[Stored data]
=== Begin Enclosure ===

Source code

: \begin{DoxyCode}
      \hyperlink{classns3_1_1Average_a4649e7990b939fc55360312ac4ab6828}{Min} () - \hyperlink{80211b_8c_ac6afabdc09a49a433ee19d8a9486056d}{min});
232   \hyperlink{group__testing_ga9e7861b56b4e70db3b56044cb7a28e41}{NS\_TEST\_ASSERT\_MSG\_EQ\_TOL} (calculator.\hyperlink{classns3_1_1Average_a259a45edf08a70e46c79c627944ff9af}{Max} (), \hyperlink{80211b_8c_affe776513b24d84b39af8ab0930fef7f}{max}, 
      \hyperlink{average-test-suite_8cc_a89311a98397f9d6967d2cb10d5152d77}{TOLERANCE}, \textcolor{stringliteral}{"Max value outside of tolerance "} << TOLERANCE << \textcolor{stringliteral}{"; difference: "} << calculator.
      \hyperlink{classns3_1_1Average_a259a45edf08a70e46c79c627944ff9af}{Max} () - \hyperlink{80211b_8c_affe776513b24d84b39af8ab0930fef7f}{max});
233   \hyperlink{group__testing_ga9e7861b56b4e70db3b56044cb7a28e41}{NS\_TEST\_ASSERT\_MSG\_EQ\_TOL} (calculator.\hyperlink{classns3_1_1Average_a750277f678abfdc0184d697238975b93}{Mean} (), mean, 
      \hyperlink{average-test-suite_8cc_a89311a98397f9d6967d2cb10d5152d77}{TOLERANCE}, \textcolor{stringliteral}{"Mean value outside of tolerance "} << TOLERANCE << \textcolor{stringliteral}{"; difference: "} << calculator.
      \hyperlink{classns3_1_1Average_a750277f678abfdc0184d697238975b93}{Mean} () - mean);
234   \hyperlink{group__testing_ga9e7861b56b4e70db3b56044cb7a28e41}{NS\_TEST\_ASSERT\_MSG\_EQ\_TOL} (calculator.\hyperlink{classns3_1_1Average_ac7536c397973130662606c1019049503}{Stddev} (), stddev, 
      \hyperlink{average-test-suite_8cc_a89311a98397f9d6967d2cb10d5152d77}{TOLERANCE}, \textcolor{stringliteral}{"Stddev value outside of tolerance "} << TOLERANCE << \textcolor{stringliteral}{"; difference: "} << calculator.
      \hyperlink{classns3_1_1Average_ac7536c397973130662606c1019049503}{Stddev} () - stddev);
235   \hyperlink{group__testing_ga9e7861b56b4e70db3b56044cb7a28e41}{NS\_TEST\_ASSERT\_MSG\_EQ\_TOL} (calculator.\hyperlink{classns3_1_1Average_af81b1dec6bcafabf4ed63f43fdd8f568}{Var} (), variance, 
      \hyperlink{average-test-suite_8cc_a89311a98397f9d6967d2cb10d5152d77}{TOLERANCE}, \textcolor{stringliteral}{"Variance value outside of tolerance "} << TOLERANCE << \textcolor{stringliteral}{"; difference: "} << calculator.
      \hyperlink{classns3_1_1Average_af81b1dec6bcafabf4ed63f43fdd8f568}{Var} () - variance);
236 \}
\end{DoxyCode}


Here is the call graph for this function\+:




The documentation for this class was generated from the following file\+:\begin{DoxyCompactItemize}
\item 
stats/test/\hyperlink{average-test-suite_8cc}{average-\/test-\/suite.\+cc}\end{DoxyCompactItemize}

=== End Enclosure ===

#### What is needed:
Count every line above that holds the string "calculator" and give the total, nothing more.

#### Answer below:
8